面向海空重力测量的高精度硅谐振梁加速度计研究

Sea-air gravimetry is one of the main techniques to determine the regional Earth’s gravity field data efficiently, which gives rise to more urgent demands on various high-performance gravity sensors. Silicon resonant accelerometer (SRA), as one of the high-performance microelectromechanical accelerometers, has been proven to be one of most promising candidates for high accuracy applications. However, its long-term error characteristics has not been investigated intensively to date. In order to achieve a sea-air gravimetry accuracy better than 1mGal, this project will focus on optimal design and long-term error suppression of a dedicated small dynamic range SRA to produce high sensitivity and high accuracy. The error mechanism and its physical model of the SRA will be intensively investigated firstly in order to clarify its propagation rules and potential suppression methods. The optimal design of both the sensing structure and bulk micromachining process will then be conducted according to the specific performance requirements of sea-air gravimeters. Both the digital vibration amplitude control and parameter optimization of two tuning fork resonators will be conducted to explore effective solutions to suppress their nonlinear vibration and temperature drift. The optimal model estimation and test methods of the SRA dominant errors will be investigated experimentally to explore the effective techniques which will greatly improve its overall accuracy by a combination of precise error model identification and real-time compensation. The expected bias and scale factor stability of the SRA prototype will reach 1μg and 1ppm per month, respectively, by employing various error suppression techniques. It is expected that the SRA will be qualified to be used as a novel high-performance inertial sensor for sea-air gravity surveys.

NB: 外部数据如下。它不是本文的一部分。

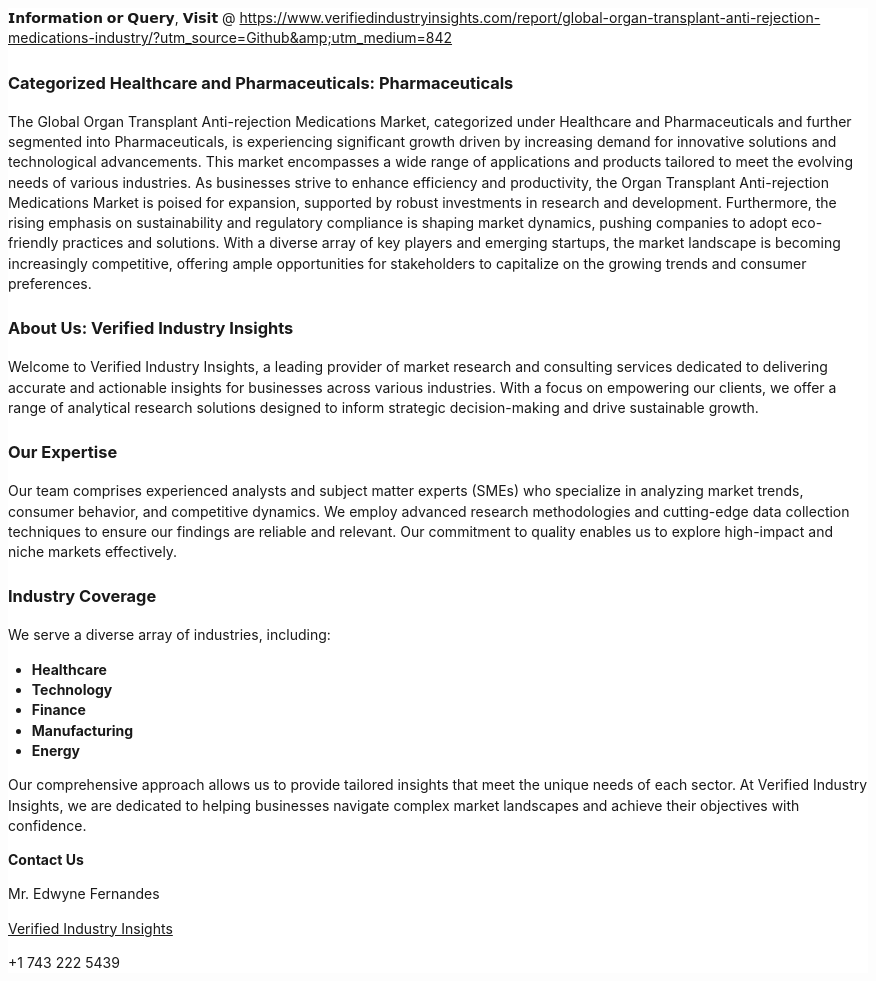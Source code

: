 𝗜𝗻𝗳𝗼𝗿𝗺𝗮𝘁𝗶𝗼𝗻 𝗼𝗿 𝗤𝘂𝗲𝗿𝘆, 𝗩𝗶𝘀𝗶𝘁 @ </strong><a href="https://www.verifiedindustryinsights.com/report/global-organ-transplant-anti-rejection-medications-industry/?utm_source=Github&amp;utm_medium=842">https://www.verifiedindustryinsights.com/report/global-organ-transplant-anti-rejection-medications-industry/?utm_source=Github&amp;utm_medium=842</a>&nbsp;</p><h3>Categorized Healthcare and Pharmaceuticals: Pharmaceuticals </h3><p>The Global Organ Transplant Anti-rejection Medications Market, categorized under Healthcare and Pharmaceuticals and further segmented into Pharmaceuticals, is experiencing significant growth driven by increasing demand for innovative solutions and technological advancements. This market encompasses a wide range of applications and products tailored to meet the evolving needs of various industries. As businesses strive to enhance efficiency and productivity, the Organ Transplant Anti-rejection Medications Market is poised for expansion, supported by robust investments in research and development. Furthermore, the rising emphasis on sustainability and regulatory compliance is shaping market dynamics, pushing companies to adopt eco-friendly practices and solutions. With a diverse array of key players and emerging startups, the market landscape is becoming increasingly competitive, offering ample opportunities for stakeholders to capitalize on the growing trends and consumer preferences.</p><h3>About Us: Verified Industry Insights</h3><p>Welcome to Verified Industry Insights, a leading provider of market research and consulting services dedicated to delivering accurate and actionable insights for businesses across various industries. With a focus on empowering our clients, we offer a range of analytical research solutions designed to inform strategic decision-making and drive sustainable growth.</p><h3>Our Expertise</h3><p>Our team comprises experienced analysts and subject matter experts (SMEs) who specialize in analyzing market trends, consumer behavior, and competitive dynamics. We employ advanced research methodologies and cutting-edge data collection techniques to ensure our findings are reliable and relevant. Our commitment to quality enables us to explore high-impact and niche markets effectively.</p><h3>Industry Coverage</h3><p>We serve a diverse array of industries, including:</p><ul><li><strong>Healthcare</strong></li><li><strong>Technology</strong></li><li><strong>Finance</strong></li><li><strong>Manufacturing</strong></li><li><strong>Energy</strong></li></ul><p>Our comprehensive approach allows us to provide tailored insights that meet the unique needs of each sector. At Verified Industry Insights, we are dedicated to helping businesses navigate complex market landscapes and achieve their objectives with confidence.</p><p><strong>Contact Us</strong></p><p>Mr. Edwyne Fernandes</p><p><a href="https://www.verifiedindustryinsights.com/">Verified Industry Insights</a></p><p>+1 743 222 5439</p>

海空重力测量作为快速高效获取区域地球重力场数据的主要技术手段，对高精度重力传感器的需求日益迫切。硅谐振梁加速度计作为微机电加速度计的重要发展方向，近年来已展现出高精度的优势，但其长时间误差特性有待深入研究。本课题以实现海空重力测量精度1mGal为目标，研究低量程、高灵敏度、高精度硅谐振梁加速度计的优化设计与长期误差抑制技术。研究内容包括①研究加速度测量误差的作用机理和物理模型，阐明误差传播规律及抑制途径；②针对海空重力仪需求，探索加速度计敏感结构和体硅工艺的优化设计方法；③研究谐振器数字稳幅技术与参数优化方法，探明抑制双端音叉谐振器非线性振动与温漂的途径；④研究规律性误差模型的最优估计及实验方法，探索通过误差标校与补偿技术提高精度的有效途径。通过课题研究，实现硅谐振梁加速度计零偏和标度因数月稳定性分别优于1μg和1ppm，为我国海空重力测量仪器探索出一种新型高精度重力传感器。

高精度加速度计是海空重力仪的核心传感器，要求具体极高的分辨率和长期稳定性。硅谐振梁加速度计作为微机电加速度计的重要发展方向，已展现出高精度、高分辨率的优势，有望满足动基座重力测量对小型高精度加速度计的应用需要。本项目重点研究了低量程、高灵敏度硅谐振梁加速度计的优化设计与误差抑制技术，研制了多套高精度加速度计原理样机，解决了制约硅谐振梁加速度计精度的主要技术瓶颈和关键科学问题。取得的研究成果包括：1）提出了两种低温漂结构设计方案和一种低应力贴片工艺，温漂误差的差分抑制效果显著，温漂系数可降低至4.02 μg/°C，15天的零偏稳定性为1.4μg，已表现出极高的长时间精度水平；2）完成了硅微谐振梁加速度计噪声建模分析与低噪声优化设计，白噪声水平降低至0.38μg/Hz1/2，阈值低至0.63ug；3）成功探索出了高灵敏度硅微谐振梁加速度计的体硅加工工艺路线，标度因数从200Hz/g提升至1000Hz/g；4）设计并实现了一种基于连续时间标记法的精密频率测量系统，在15kHz~25kHz输入频率范围内，频率测量的相对分辨率均在1.8ppb以内；5）提出了基于两个谐振器的谐振频率随温度变化特性的实时高精度温度测量方法，通过高低温实验对加速度计的零偏和标度因数温漂进行了误差建模，温漂补偿后零偏和标度因数误差均减小了一个量级以上；6）研制了基于精密温控的加速度计样机，恒温精度优于±0.01℃，连续30天的长时间零偏稳定性达到1.77μg，利用样机监测了潮汐引起的重力变化，对持续6天测试数据的分析表明，二者的相关系数达到0.84，充分验证了高灵敏度谐振梁加速度计具有极高的分辨率。研究工作表明，高精度谐振梁具备应用于长航时、高精度惯性导航及海空重力测量的能力。